Chapter 8 Jett
JETT
The warehouse is cold and dark.
I don't do the killing myself. I have people for that, men who owe me favors, men who know how to make problems disappear without leaving traces. My job is to watch. To witness. To make sure it's done right.
Garrett Ashworth dies thinking he's untouchable. He's wrong.
The setup is clean. His own people turn on him, bought off with money and threats. They lure him to a meeting he thinks is about finding Sparrow. Instead, he finds a room full of men who don't answer to his daddy's name.
I don't speak to him. I don't explain or gloat or give him the satisfaction of knowing why.

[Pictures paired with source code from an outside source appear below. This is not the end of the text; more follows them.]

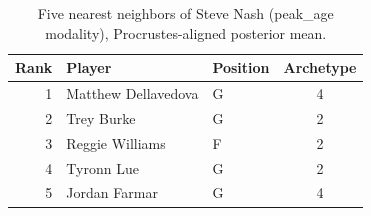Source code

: \begin{table}[htbp]
  \centering\small
  \begin{tabular}{rllc}
    \toprule
    Rank & Player & Position & Archetype \\
    \midrule
    1 & Matthew Dellavedova & G & 4 \\
    2 & Trey Burke & G & 2 \\
    3 & Reggie Williams & F & 2 \\
    4 & Tyronn Lue & G & 2 \\
    5 & Jordan Farmar & G & 4 \\
    \bottomrule
  \end{tabular}
  \caption{Five nearest neighbors of Steve Nash (peak_age modality), Procrustes-aligned posterior mean.}
  \label{tab:Steve_Nash_neighbors_peak_age}
\end{table}

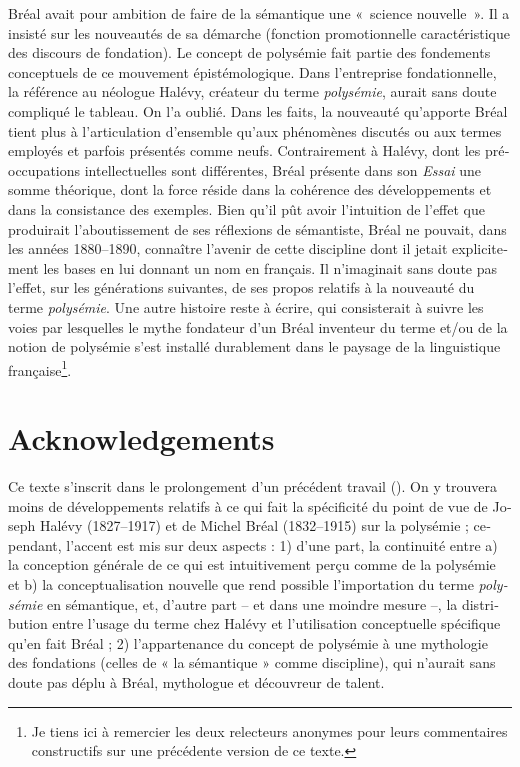 \documentclass[output=paper]{langsci/langscibook}
\begin{document}
\begin{otherlanguage}{french}
Bréal avait pour ambition de faire de la sémantique une «~science nouvelle~». Il a insisté sur les nouveautés de sa démarche (fonction promotionnelle caractéristique des discours de fondation). Le concept de polysémie fait partie des fondements conceptuels de ce mouvement épistémologique. Dans l’entreprise fondationnelle, la référence au néologue Halévy, créateur du terme \textit{polysémie}, aurait sans doute compliqué le tableau. On l’a oublié. Dans les faits, la nouveauté qu’apporte Bréal tient plus à l’articulation d’ensemble qu’aux phénomènes discutés ou aux termes employés et parfois présentés comme neufs. Contrairement à Halévy, dont les préoccupations intellectuelles sont différentes, Bréal présente dans son \textit{Essai} une somme théorique, dont la force réside dans la cohérence des développements et dans la consistance des exemples. Bien qu’il pût avoir l’intuition de l’effet que produirait l’aboutissement de ses réflexions de sémantiste, Bréal ne pouvait, dans les années 1880--1890, connaître l’avenir de cette discipline dont il jetait explicitement les bases en lui donnant un nom en français. Il n’imaginait sans doute pas l’effet, sur les générations suivantes, de ses propos relatifs à la nouveauté du terme \textit{polysémie}. Une autre histoire reste à écrire, qui consisterait à suivre les voies par lesquelles le mythe fondateur d’un Bréal inventeur du terme et/ou de la notion de polysémie s’est installé durablement dans le paysage de la linguistique française\footnote{ \textrm{Je tiens ici à remercier les deux relecteurs anonymes pour leurs commentaires constructifs sur une précédente version de ce texte.}}.

\section*{Acknowledgements}
Ce texte s’inscrit dans le prolongement d’un précédent travail (\citealt{courbon_sur_2015}). On y trouvera moins de développements relatifs à ce qui fait la spécificité du point de vue de Joseph Halévy (1827--1917) et de Michel Bréal (1832--1915) sur la polysémie ; cependant, l’accent est mis sur deux aspects : 1) d’une part, la continuité entre a) la conception générale de ce qui est intuitivement perçu comme de la polysémie et b) la conceptualisation nouvelle que rend possible l’importation du terme \textit{polysémie} en sémantique, et, d’autre part – et dans une moindre mesure –, la distribution entre l’usage du terme chez Halévy et l’utilisation conceptuelle spécifique qu’en fait Bréal ; 2) l’appartenance du concept de polysémie à une mythologie des fondations (celles de « la sémantique » comme discipline), qui n’aurait sans doute pas déplu à Bréal, mythologue et découvreur de talent.

{\sloppy\printbibliography[heading=subbibliography,notkeyword=this]}
\end{otherlanguage}
\end{document}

I just stand in the shadows and watch as the man who hurt her realizes, finally, that money and power can't save him from everything.
The cover story is already in place. A drug deal gone wrong. The senator's son, caught up in a lifestyle his family tried to hide. Tragic. Predictable. The kind of scandal that makes headlines for a week and then fades into nothing.
When the light leaves his eyes, I feel nothing but satisfaction.
This is what I am. What I've always been. A protector. A killer. A monster who serves a purpose. The blood on my hands will never wash off, and I made my peace with that a long time ago.
But as I walk out of the warehouse into the cold night air, a new fear grips me.
Sparrow.
She knows what I am. She's known since the beginning. But knowing and seeing are different things. Knowing and accepting the blood on my hands, the violence in my soul, the darkness I carry like a second skin...
What if this is the thing that finally breaks us?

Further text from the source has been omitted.